Sara recalls: “The next weekend, sure enough, I’m back out there. I’m the first person in line to get through the gate and the farmer comes up and he looks at me and he says, ‘Hey, you’re back.’ And I said, ‘Yeah. I’m going to tell you the three little words that your wife never says to you.’ And he says, ‘Oh yeah, what’s that?’ I said, ‘You were right.’ I came back and I bought every single one of this particular grape. And so now every year I go back out there and I strip out all 12 of those plants of that grape and make pie all year.”

Why Bells Up Brings Pie (And Wine)

As Sara shared on the podcast, when she and Dave began visiting other small wineries, everyone brought bottles. Bells Up brought pie (and wine too).

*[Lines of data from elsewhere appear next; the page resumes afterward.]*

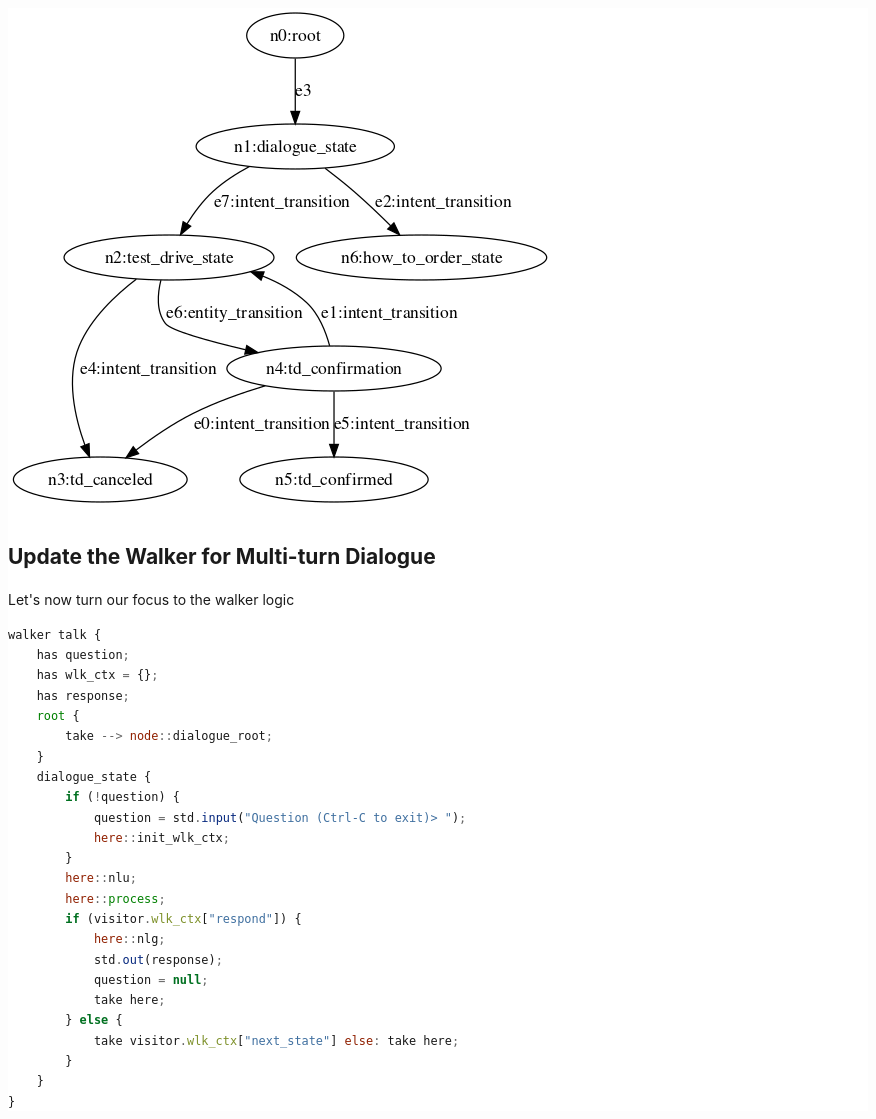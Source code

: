 ![Multi-turn Dialogue Graph](images/dialogue/multi-turn.png)

## Update the Walker for Multi-turn Dialogue
Let's now turn our focus to the walker logic

```js
walker talk {
    has question;
    has wlk_ctx = {};
    has response;
    root {
        take --> node::dialogue_root;
    }
    dialogue_state {
        if (!question) {
            question = std.input("Question (Ctrl-C to exit)> ");
            here::init_wlk_ctx;
        }
        here::nlu;
        here::process;
        if (visitor.wlk_ctx["respond"]) {
            here::nlg;
            std.out(response);
            question = null;
            take here;
        } else {
            take visitor.wlk_ctx["next_state"] else: take here;
        }
    }
}
```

Why? Pie is memorable. Pie is unexpected. Pie starts conversations. And at Bells Up, hospitality has always been about connection, not convention. If you’ve ever received one of Sara’s frozen, unbaked pies (she insists baking it yourself is half the joy—the aroma of a baking pie? “Pie foreplay,” she says), that’s how you know you’re special.

The Perfect Pairing: Grape Pie & Firebird Syrah

The final twist came when a fellow wine friend suggested pairing the grape pie with Bells Up Firebird Syrah.

It was magic.

The pie’s dark-fruit, blueberry-like character and the Syrah’s depth and structure turned an unconventional dessert into a perfect pairing. It’s now the go-to recommendation: grape pie (or even blueberry pie) with Firebird Syrah. Vanilla ice cream optional—but encouraged.

The Bigger Lesson

What makes this story quintessentially Bells Up isn’t just the pie—it’s the mindset.

  • Wine and pie? Yes, you can.
  • Unusual grapes? Absolutely.
  • Rules worth breaking? Always.

As Sara put it, the joy is in trying something new, experimenting, and having fun instead of turning creativity into a chore. Whether it’s composing wine like music or turning table grapes into dessert, Bells Up is proof that the best ideas often come from saying, “Why not?”

And if you ever visit during harvest season? There’s a good chance wine won’t be the only thing coming out of the kitchen.

Listen to the Podcast

Experience Bells Up’s Wines (and *Maybe* a Pie) Today

There’s much more to the conversation Lisa and Sara shared. To hear more, check out video of the podcast recording, posted above. Are you special enough to earn a grape pie? Contact us by phone at 503.537.1328 or email info@bellsupwinery.com to book a private tasting appointment with Winemaker Dave. Sara answers the phone most of the time—feel free to try to sweet talk her into a pie.


RECIPE: Sara Specter’s Easy Grape Pie

Perfect with Bells Up Winery’s Firebird Syrah

Best Grapes:
Small, dark blue or purple seedless grapes (avoid green grapes unless it’s Halloween and you want to make a “Snot Pie”)

Ingredients

  • 1 prepared pie crust (store-bought is fine)

  • 4–5 cups seedless grapes, destemmed and washed

  • 1–2 Tbsp flour (for tossing grapes)

  • Sugar, to taste (optional—often not needed)

  • 1 tsp cardamom (optional but recommended)

Crumb Topping

  • 1 cup flour

  • 1 cup sugar

  • 1 cup butter, cut into pieces

Instructions

  1. Preheat oven to 350°F.

  2. Line pie pan with crust.

  3. Toss grapes with flour (and sugar if needed). Add cardamom if using.

  4. Fill pie shell with grape mixture.

  5. Cut flour, sugar, and butter together until crumbly; sprinkle over top.

  6. Bake for about 1 hour, until bubbling and golden.

  7. Cool slightly and serve warm.

Serving Tip: Serve with vanilla ice cream and a glass of Bells Up Firebird Syrah for a dark-fruit pairing that surprises in all the right ways.